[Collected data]

━━━━━━━━

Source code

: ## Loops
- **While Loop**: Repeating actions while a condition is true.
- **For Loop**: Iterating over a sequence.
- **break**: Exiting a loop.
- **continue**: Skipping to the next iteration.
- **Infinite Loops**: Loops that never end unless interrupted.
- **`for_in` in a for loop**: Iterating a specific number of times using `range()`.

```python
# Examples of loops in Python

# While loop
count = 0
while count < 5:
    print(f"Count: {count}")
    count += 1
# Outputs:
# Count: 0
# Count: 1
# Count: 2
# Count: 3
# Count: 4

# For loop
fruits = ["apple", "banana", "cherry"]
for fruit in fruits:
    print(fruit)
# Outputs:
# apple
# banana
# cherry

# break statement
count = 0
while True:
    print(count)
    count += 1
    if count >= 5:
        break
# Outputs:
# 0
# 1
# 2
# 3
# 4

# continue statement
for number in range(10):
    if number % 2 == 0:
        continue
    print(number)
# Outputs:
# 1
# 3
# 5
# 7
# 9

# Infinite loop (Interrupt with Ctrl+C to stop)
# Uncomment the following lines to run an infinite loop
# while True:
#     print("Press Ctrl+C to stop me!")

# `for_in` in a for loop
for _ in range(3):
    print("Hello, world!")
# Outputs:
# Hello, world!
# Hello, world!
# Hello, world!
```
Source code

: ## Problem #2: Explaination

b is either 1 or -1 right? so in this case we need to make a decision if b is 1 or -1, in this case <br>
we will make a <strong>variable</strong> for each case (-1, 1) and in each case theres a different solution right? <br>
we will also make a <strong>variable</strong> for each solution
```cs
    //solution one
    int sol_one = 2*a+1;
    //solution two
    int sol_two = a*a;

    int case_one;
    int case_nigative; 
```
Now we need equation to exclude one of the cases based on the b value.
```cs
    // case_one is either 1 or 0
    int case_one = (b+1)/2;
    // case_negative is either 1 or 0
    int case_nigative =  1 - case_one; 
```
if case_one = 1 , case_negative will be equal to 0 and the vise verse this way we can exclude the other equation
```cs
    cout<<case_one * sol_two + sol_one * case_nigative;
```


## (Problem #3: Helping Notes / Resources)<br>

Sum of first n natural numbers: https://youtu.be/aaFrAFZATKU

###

━━━━━━━━

- [Work required]
What is needed is a copy of every line above in which "will" appears.

- [Solution]
we will make a <strong>variable</strong> for each case (-1, 1) and in each case theres a different solution right? <br>
we will also make a <strong>variable</strong> for each solution
if case_one = 1 , case_negative will be equal to 0 and the vise verse this way we can exclude the other equation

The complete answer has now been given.